De petit rien en petit rien, le ciel sombre laisse place à des éclaircies, « c’est déjà ça, mais le gouffre m’aspire toujours », se dit-elle. Des voisines remarquent des petits changements et la questionnent discrètement. Laly, méfiante, reste silencieuse. Des expériences passées lui ont bien montré qu’il valait mieux être sur ses gardes, un coup dans le dos est vite arrivé.
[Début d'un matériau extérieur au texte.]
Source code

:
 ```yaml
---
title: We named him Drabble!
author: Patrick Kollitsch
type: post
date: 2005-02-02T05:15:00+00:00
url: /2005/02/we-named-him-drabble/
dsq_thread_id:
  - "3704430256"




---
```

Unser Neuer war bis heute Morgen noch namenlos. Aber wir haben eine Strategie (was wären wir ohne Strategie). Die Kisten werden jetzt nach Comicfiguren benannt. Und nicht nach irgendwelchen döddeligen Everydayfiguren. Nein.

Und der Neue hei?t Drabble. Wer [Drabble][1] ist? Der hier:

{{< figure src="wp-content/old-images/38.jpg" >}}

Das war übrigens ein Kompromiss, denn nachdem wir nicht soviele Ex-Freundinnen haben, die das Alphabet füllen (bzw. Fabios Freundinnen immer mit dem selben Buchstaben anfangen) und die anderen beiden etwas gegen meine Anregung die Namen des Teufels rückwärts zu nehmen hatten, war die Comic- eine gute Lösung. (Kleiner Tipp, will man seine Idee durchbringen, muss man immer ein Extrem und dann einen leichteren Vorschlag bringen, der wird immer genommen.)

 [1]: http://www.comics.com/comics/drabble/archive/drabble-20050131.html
Un jour, elle se résigne à baisser la garde alors que Marianne essaye de l’approcher une nouvelle fois. Ensemble, elles labourent la terre pour y déposer des semis de tomates, de radis et de cucurbitacées en tout genre. Elles pratiquent cette activité toutes les deux depuis environ cinq années, elles aiment toucher la terre, sentir son odeur âcre après les averses en plein été, caresser l’herbe et voir les plants poussés et donner les légumes attendus. Quelle chance lorsqu’ils bénéficient d’un temps clément et qu’ils ne sont pas pris d’assaut par les rongeurs ou les parasites.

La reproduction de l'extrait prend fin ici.